[Instructions for the task] An exact transcription of each entry below is required, without any pictures.
── Material to process
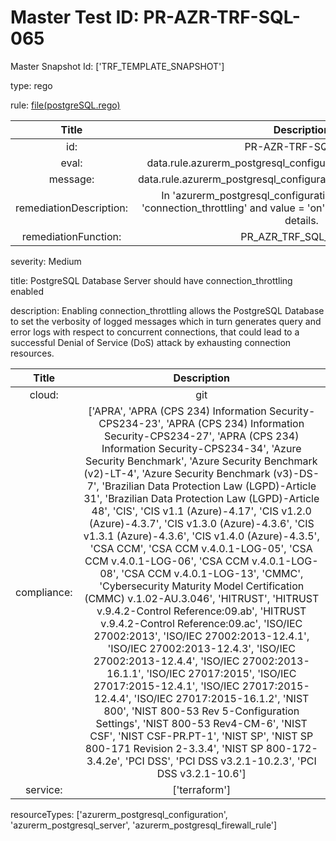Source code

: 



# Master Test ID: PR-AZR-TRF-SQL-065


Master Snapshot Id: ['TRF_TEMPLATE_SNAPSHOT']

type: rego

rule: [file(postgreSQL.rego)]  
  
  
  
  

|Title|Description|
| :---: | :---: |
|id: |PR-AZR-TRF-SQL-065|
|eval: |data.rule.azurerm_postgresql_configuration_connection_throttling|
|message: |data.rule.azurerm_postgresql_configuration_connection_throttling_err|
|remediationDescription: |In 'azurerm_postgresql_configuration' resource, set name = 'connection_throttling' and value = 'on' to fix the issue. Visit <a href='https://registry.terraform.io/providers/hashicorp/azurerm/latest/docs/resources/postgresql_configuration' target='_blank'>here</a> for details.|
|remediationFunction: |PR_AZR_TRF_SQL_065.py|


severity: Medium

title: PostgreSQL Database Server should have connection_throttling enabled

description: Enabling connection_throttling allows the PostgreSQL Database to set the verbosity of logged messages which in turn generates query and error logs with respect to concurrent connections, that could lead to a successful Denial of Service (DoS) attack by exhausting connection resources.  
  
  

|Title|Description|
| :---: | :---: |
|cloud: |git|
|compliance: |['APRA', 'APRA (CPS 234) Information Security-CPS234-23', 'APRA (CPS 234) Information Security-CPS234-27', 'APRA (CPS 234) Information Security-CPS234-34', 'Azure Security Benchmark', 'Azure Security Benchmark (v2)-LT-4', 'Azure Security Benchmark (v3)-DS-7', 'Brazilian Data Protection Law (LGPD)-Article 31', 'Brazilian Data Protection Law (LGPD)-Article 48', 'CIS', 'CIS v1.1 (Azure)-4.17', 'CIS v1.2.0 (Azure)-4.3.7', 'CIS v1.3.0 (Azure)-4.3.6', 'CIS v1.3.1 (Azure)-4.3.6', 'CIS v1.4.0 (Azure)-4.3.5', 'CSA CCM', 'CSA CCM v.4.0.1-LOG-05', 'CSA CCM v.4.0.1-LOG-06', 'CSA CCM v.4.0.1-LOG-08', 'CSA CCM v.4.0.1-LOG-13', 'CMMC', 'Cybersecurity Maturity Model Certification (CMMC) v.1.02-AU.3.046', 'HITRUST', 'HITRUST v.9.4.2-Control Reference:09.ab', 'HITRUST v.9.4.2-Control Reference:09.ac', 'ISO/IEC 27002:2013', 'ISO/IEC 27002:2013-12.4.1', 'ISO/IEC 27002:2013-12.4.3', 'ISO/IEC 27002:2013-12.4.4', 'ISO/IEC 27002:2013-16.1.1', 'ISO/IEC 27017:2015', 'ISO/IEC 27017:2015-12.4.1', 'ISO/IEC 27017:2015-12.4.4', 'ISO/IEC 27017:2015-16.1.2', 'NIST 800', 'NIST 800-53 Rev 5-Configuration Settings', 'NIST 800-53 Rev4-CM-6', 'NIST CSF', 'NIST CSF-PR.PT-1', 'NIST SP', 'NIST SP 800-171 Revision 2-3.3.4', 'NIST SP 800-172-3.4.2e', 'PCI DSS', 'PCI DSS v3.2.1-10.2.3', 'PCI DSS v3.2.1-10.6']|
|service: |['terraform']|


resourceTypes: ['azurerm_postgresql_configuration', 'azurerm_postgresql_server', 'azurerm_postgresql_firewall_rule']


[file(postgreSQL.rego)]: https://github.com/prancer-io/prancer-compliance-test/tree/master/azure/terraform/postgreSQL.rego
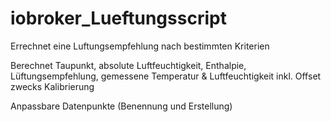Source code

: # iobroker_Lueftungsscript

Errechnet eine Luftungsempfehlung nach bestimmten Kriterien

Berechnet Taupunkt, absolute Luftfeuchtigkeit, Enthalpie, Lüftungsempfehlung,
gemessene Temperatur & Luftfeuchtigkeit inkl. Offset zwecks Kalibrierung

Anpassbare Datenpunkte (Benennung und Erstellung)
────
[Answer for this exercise]
Source code

: 



# Master Test ID: PR-AZR-TRF-SQL-065


Master Snapshot Id: ['TRF_TEMPLATE_SNAPSHOT']

type: rego

rule: [file(postgreSQL.rego)]  
  
  
  
  

|Title|Description|
| :---: | :---: |
|id: |PR-AZR-TRF-SQL-065|
|eval: |data.rule.azurerm_postgresql_configuration_connection_throttling|
|message: |data.rule.azurerm_postgresql_configuration_connection_throttling_err|
|remediationDescription: |In 'azurerm_postgresql_configuration' resource, set name = 'connection_throttling' and value = 'on' to fix the issue. Visit <a href='https://registry.terraform.io/providers/hashicorp/azurerm/latest/docs/resources/postgresql_configuration' target='_blank'>here</a> for details.|
|remediationFunction: |PR_AZR_TRF_SQL_065.py|


severity: Medium

title: PostgreSQL Database Server should have connection_throttling enabled

description: Enabling connection_throttling allows the PostgreSQL Database to set the verbosity of logged messages which in turn generates query and error logs with respect to concurrent connections, that could lead to a successful Denial of Service (DoS) attack by exhausting connection resources.  
  
  

|Title|Description|
| :---: | :---: |
|cloud: |git|
|compliance: |['APRA', 'APRA (CPS 234) Information Security-CPS234-23', 'APRA (CPS 234) Information Security-CPS234-27', 'APRA (CPS 234) Information Security-CPS234-34', 'Azure Security Benchmark', 'Azure Security Benchmark (v2)-LT-4', 'Azure Security Benchmark (v3)-DS-7', 'Brazilian Data Protection Law (LGPD)-Article 31', 'Brazilian Data Protection Law (LGPD)-Article 48', 'CIS', 'CIS v1.1 (Azure)-4.17', 'CIS v1.2.0 (Azure)-4.3.7', 'CIS v1.3.0 (Azure)-4.3.6', 'CIS v1.3.1 (Azure)-4.3.6', 'CIS v1.4.0 (Azure)-4.3.5', 'CSA CCM', 'CSA CCM v.4.0.1-LOG-05', 'CSA CCM v.4.0.1-LOG-06', 'CSA CCM v.4.0.1-LOG-08', 'CSA CCM v.4.0.1-LOG-13', 'CMMC', 'Cybersecurity Maturity Model Certification (CMMC) v.1.02-AU.3.046', 'HITRUST', 'HITRUST v.9.4.2-Control Reference:09.ab', 'HITRUST v.9.4.2-Control Reference:09.ac', 'ISO/IEC 27002:2013', 'ISO/IEC 27002:2013-12.4.1', 'ISO/IEC 27002:2013-12.4.3', 'ISO/IEC 27002:2013-12.4.4', 'ISO/IEC 27002:2013-16.1.1', 'ISO/IEC 27017:2015', 'ISO/IEC 27017:2015-12.4.1', 'ISO/IEC 27017:2015-12.4.4', 'ISO/IEC 27017:2015-16.1.2', 'NIST 800', 'NIST 800-53 Rev 5-Configuration Settings', 'NIST 800-53 Rev4-CM-6', 'NIST CSF', 'NIST CSF-PR.PT-1', 'NIST SP', 'NIST SP 800-171 Revision 2-3.3.4', 'NIST SP 800-172-3.4.2e', 'PCI DSS', 'PCI DSS v3.2.1-10.2.3', 'PCI DSS v3.2.1-10.6']|
|service: |['terraform']|


resourceTypes: ['azurerm_postgresql_configuration', 'azurerm_postgresql_server', 'azurerm_postgresql_firewall_rule']


[file(postgreSQL.rego)]: https://github.com/prancer-io/prancer-compliance-test/tree/master/azure/terraform/postgreSQL.rego
Source code

: # iobroker_Lueftungsscript

Errechnet eine Luftungsempfehlung nach bestimmten Kriterien

Berechnet Taupunkt, absolute Luftfeuchtigkeit, Enthalpie, Lüftungsempfehlung,
gemessene Temperatur & Luftfeuchtigkeit inkl. Offset zwecks Kalibrierung

Anpassbare Datenpunkte (Benennung und Erstellung)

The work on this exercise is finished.